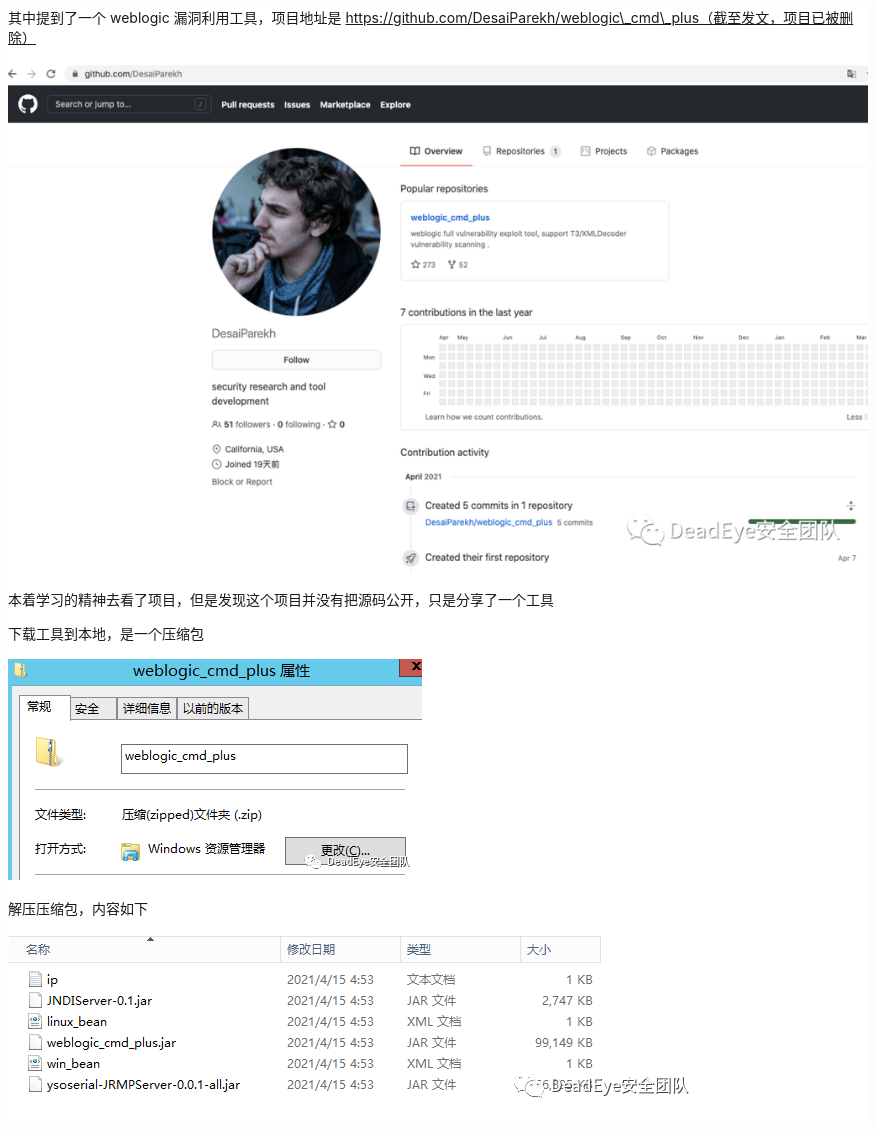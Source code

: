 其中提到了一个 weblogic 漏洞利用工具，项目地址是 https://github.com/DesaiParekh/weblogic\_cmd\_plus（截至发文，项目已被删除）

  

![图片](assets/1711884809-e9bdec48783f472e4182b571d5f715b9.png)

本着学习的精神去看了项目，但是发现这个项目并没有把源码公开，只是分享了一个工具

下载工具到本地，是一个压缩包

  

![图片](assets/1711884809-9fd9e436e621708e4a27a03fed74fc5b.png)

解压压缩包，内容如下

![图片](assets/1711884809-9efb64170755634ace3ced63faf52e82.png)
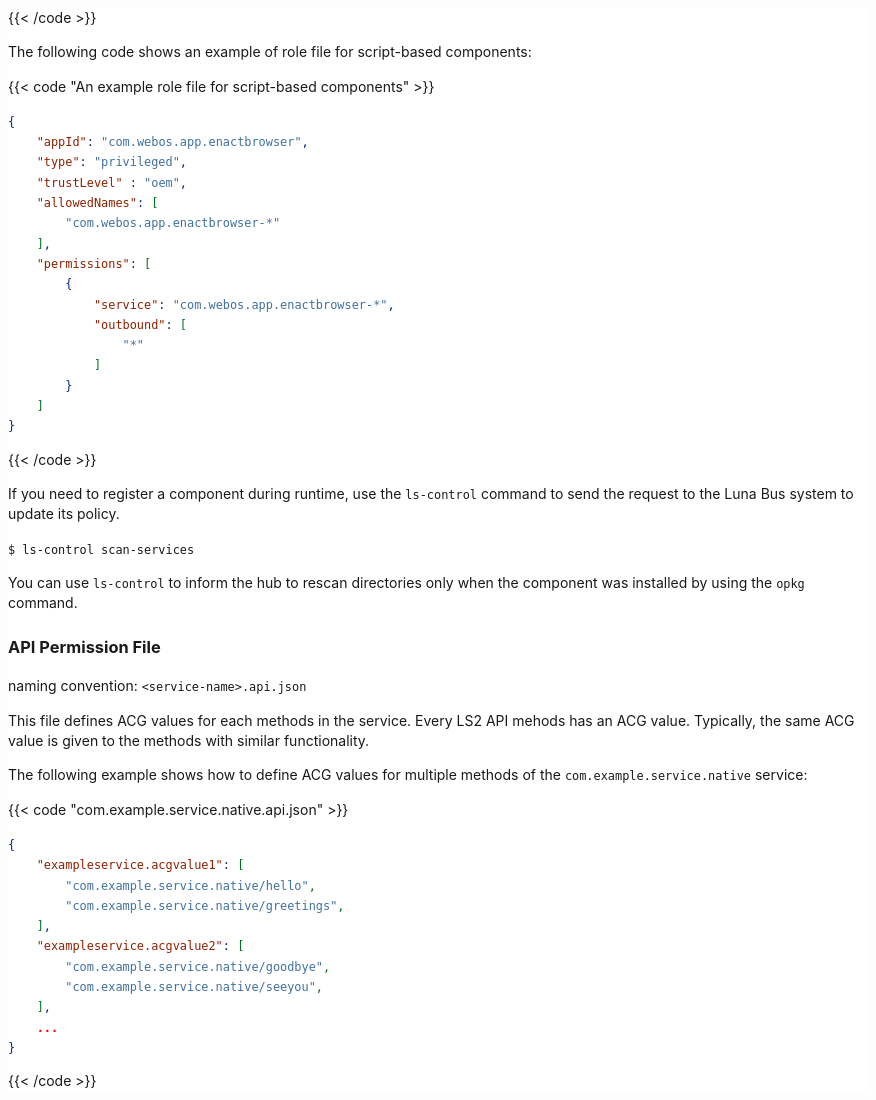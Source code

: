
 ``` json
```
{{< /code >}}

The following code shows an example of role file for script-based components:

{{< code "An example role file for script-based components" >}}
``` json
{
    "appId": "com.webos.app.enactbrowser",
    "type": "privileged",
    "trustLevel" : "oem",
    "allowedNames": [
        "com.webos.app.enactbrowser-*"
    ],
    "permissions": [
        {
            "service": "com.webos.app.enactbrowser-*",
            "outbound": [
                "*"
            ]
        }
    ]
}
```
{{< /code >}}

If you need to register a component during runtime, use the `ls-control` command to send the request to the Luna Bus system to update its policy.

``` bash
$ ls-control scan-services
```

You can use `ls-control` to inform the hub to rescan directories only when the component was installed by using the `opkg` command.

### API Permission File

naming convention: `<service-name>.api.json`

This file defines ACG values for each methods in the service. Every LS2 API mehods has an ACG value. Typically, the same ACG value is given to the methods with similar functionality.

The following example shows how to define ACG values for multiple methods of the `com.example.service.native` service:

{{< code "com.example.service.native.api.json" >}}
``` json
{
    "exampleservice.acgvalue1": [
        "com.example.service.native/hello",
        "com.example.service.native/greetings",
    ],
    "exampleservice.acgvalue2": [
        "com.example.service.native/goodbye",
        "com.example.service.native/seeyou",
    ],
    ...
}
```
{{< /code >}}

== Exercise description ==
All of the entries above need to be repeated exactly, minus the pictures.

== Response box ==
Source code

: 其中提到了一个 weblogic 漏洞利用工具，项目地址是 https://github.com/DesaiParekh/weblogic\_cmd\_plus（截至发文，项目已被删除）

  

![图片](assets/1711884809-e9bdec48783f472e4182b571d5f715b9.png)

本着学习的精神去看了项目，但是发现这个项目并没有把源码公开，只是分享了一个工具

下载工具到本地，是一个压缩包

  

![图片](assets/1711884809-9fd9e436e621708e4a27a03fed74fc5b.png)

解压压缩包，内容如下

![图片](assets/1711884809-9efb64170755634ace3ced63faf52e82.png)
Source code

:
 ``` json
```
{{< /code >}}

The following code shows an example of role file for script-based components:

{{< code "An example role file for script-based components" >}}
``` json
{
    "appId": "com.webos.app.enactbrowser",
    "type": "privileged",
    "trustLevel" : "oem",
    "allowedNames": [
        "com.webos.app.enactbrowser-*"
    ],
    "permissions": [
        {
            "service": "com.webos.app.enactbrowser-*",
            "outbound": [
                "*"
            ]
        }
    ]
}
```
{{< /code >}}

If you need to register a component during runtime, use the `ls-control` command to send the request to the Luna Bus system to update its policy.

``` bash
$ ls-control scan-services
```

You can use `ls-control` to inform the hub to rescan directories only when the component was installed by using the `opkg` command.

### API Permission File

naming convention: `<service-name>.api.json`

This file defines ACG values for each methods in the service. Every LS2 API mehods has an ACG value. Typically, the same ACG value is given to the methods with similar functionality.

The following example shows how to define ACG values for multiple methods of the `com.example.service.native` service:

{{< code "com.example.service.native.api.json" >}}
``` json
{
    "exampleservice.acgvalue1": [
        "com.example.service.native/hello",
        "com.example.service.native/greetings",
    ],
    "exampleservice.acgvalue2": [
        "com.example.service.native/goodbye",
        "com.example.service.native/seeyou",
    ],
    ...
}
```
{{< /code >}}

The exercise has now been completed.